Para ser honesta, eu nunca acho que eles estão prontos, eu simplesmente chego à conclusão de que talvez não deva, ou não seja possível, acrescentar ou tirar alguma coisa dele. EU fico me policiando para não mudar demais e corrigir demais. Infelizmente eu sou muito autocrítica e me cobro demais, não acho que está bom o suficiente. Geralmente, quando o texto fala sobre sentimentos específicos, e mais profundos e individuais, eu não mostro. Mas, quando o texto trata de algo que é mais coletivo, eu mostro para pessoas que possam opinar ou na maior parte dos casos, alguém que tenha mais conhecimento na área do que eu. Um exemplo disso são textos sobre racismo. Como não é o meu lugar de fala, por ser fenotipicamente branca e lida assim socialmente, não cabe a mim falar com propriedade sobre o tema, e sim abranger a forma com que eu vejo e me preocupo sobre, me tornar aliada nesse sentido.
Como é sua relação com a tecnologia? Você escreve seus primeiros rascunhos à mão ou no computador?
Eu valorizo muito todo o avanço tecnológico que facilita as nossas vidas, mas, ainda prefiro um lápis e um papel para escrever. Se não for possível, em último caso, eu escrevo no bloco de notas do celular.
De onde vêm suas ideias? Há um conjunto de hábitos que você cultiva para se manter criativa?
Muito do que escrevo vem do que eu leio, do que escuto, do que vejo. Muitos textos meus são baseados em diálogos aleatórios, desses que a gente escuta quando está em algum restaurante, uma fila qualquer. Mas, a maioria dos meus textos são autobiográficos, já que descrevem como me sinto, me percebo e me conheço. Eu mantenho sempre viva em mim a importância de escrever independente de tudo, como ferramenta de cura para as feridas e também como remédio e afago diante do caos do mundo.
O que você acha que mudou no seu processo de escrita ao longo dos anos? O que você diria a si mesma se pudesse voltar à escrita de seus primeiros textos?
Antes eu só conseguia escrever versos livres e poemas mais extensos. Não me via escrevendo sobre nada além de mim, não me preocupava tanto com a estética e correção dos textos. Hoje, não tenho mais isso tão vivo em mim. Ainda escrevo textos mais longos, mas procuro experimentar novas formas de escrita que saiam um pouco da minha zona de conforto. Então, eu escrevo micropoemas, aldravias, sonetos – ou poemas de forma fixa – com mais facilidade e inclusive, costumo gostar deste minimalismo hoje. Se eu pudesse voltar à criança de 6 anos escrevendo seu primeiro conto, diria a ela que não esqueça do que sente e que não ache sua palavra inútil, pois pessoas terão seus corações tocados através delas.

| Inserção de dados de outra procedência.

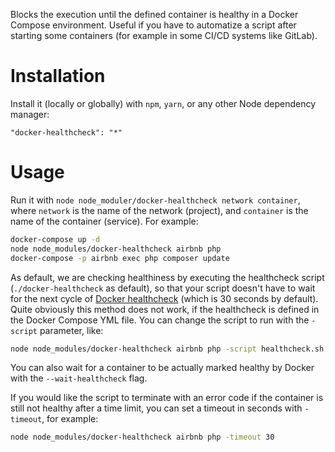 Blocks the execution until the defined container is healthy in a Docker Compose environment. Useful if you have to automatize a script after starting some containers (for example in some CI/CD systems like GitLab).

# Installation
Install it (locally or globally) with `npm`, `yarn`, or any other Node dependency manager:

```
"docker-healthcheck": "*"
```

# Usage
Run it with `node node_moduler/docker-healthcheck network container`, where `network` is the name of the network (project), and `container` is the name of the container (service). For example:

```bash
docker-compose up -d
node node_modules/docker-healthcheck airbnb php
docker-compose -p airbnb exec php composer update
```

As default, we are checking healthiness by executing the healthcheck script (`./docker-healthcheck` as default), so that your script doesn't have to wait for the next cycle of [Docker healthcheck](https://docs.docker.com/engine/reference/builder/#healthcheck) (which is 30 seconds by default). Quite obviously this method does not work, if the healthcheck is defined in the Docker Compose YML file. You can change the script to run with the `-script` parameter, like:

```bash
node node_modules/docker-healthcheck airbnb php -script healthcheck.sh
```

You can also wait for a container to be actually marked healthy by Docker with the `--wait-healthcheck` flag.

If you would like the script to terminate with an error code if the container is still not healthy after a time limit, you can set a timeout in seconds with `-timeout`, for example:

```bash
node node_modules/docker-healthcheck airbnb php -timeout 30
```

Que projeto você gostaria de fazer, mas ainda não começou? Que livro você gostaria de ler e ele ainda não existe?
Eu pretendo, e espero que em um futuro mais breve do que distante, eu organize uma Antologia. Gosto da literatura que se constitui a partir da coletividade. Tudo fica mais bonito quando se constrói junto. Honestamente, acho que ainda não tem um livro que eu gostaria de ler e que ainda não existe, ao menos, isso não vem na minha cabeça agora. Mas, garanto que tem um mundo ainda de livros para ler e que eu não sei se conseguirei fazê-lo antes de morrer. Não sei se uma vida é o suficiente. Mas seguirei tentando.